**DATA EXCERPTS**
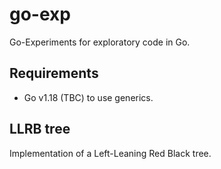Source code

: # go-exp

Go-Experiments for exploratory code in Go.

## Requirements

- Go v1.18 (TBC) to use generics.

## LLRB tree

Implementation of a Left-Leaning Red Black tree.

...

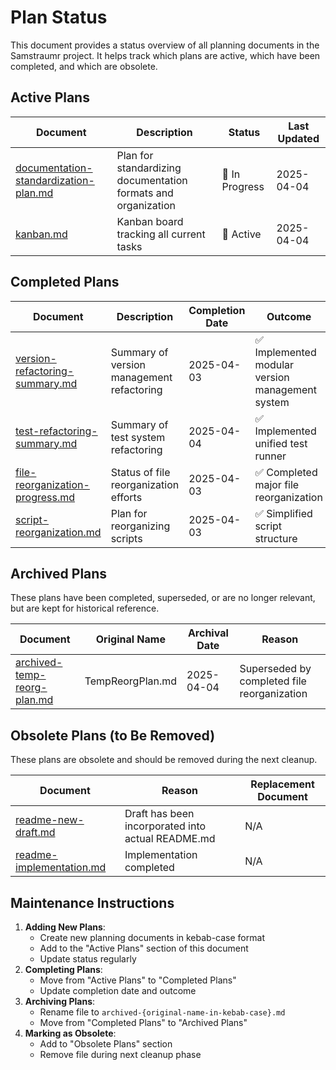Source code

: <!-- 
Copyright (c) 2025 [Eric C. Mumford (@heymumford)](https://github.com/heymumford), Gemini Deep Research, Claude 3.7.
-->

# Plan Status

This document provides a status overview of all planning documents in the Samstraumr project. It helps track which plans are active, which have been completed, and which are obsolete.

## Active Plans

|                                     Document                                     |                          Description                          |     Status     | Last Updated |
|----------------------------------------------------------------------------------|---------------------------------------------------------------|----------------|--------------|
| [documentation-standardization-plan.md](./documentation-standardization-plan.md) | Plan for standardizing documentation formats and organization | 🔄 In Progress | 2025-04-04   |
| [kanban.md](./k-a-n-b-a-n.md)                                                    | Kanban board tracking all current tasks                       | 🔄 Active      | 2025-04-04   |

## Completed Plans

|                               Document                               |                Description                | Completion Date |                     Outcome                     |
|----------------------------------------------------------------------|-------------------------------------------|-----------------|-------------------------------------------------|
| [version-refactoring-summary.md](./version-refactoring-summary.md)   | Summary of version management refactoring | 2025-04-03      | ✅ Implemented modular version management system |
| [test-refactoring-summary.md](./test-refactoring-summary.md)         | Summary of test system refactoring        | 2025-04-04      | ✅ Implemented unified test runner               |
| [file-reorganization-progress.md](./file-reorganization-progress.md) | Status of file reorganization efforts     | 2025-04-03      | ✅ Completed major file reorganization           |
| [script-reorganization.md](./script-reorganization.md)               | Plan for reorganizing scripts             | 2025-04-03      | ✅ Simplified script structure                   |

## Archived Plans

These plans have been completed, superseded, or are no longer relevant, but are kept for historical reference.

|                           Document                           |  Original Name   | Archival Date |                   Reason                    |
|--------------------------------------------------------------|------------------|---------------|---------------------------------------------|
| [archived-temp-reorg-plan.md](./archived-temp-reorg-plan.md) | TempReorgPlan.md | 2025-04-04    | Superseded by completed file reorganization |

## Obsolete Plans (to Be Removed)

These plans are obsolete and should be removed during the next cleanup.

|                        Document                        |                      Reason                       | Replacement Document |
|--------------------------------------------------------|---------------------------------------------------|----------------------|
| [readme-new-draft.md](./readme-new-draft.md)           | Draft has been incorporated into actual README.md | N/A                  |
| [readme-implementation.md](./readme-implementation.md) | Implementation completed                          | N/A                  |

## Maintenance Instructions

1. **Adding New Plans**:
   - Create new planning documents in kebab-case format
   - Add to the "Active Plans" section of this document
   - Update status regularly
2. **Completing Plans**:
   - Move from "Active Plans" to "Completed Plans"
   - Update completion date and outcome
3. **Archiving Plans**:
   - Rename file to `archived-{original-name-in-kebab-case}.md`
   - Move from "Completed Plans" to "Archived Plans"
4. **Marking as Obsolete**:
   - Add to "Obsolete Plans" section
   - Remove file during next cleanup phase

**WHAT IS EXPECTED**
With "Summary" as the search string, filter the records and return each line that has it.

**RESPONSE**
| [version-refactoring-summary.md](./version-refactoring-summary.md)   | Summary of version management refactoring | 2025-04-03      | ✅ Implemented modular version management system |
| [test-refactoring-summary.md](./test-refactoring-summary.md)         | Summary of test system refactoring        | 2025-04-04      | ✅ Implemented unified test runner               |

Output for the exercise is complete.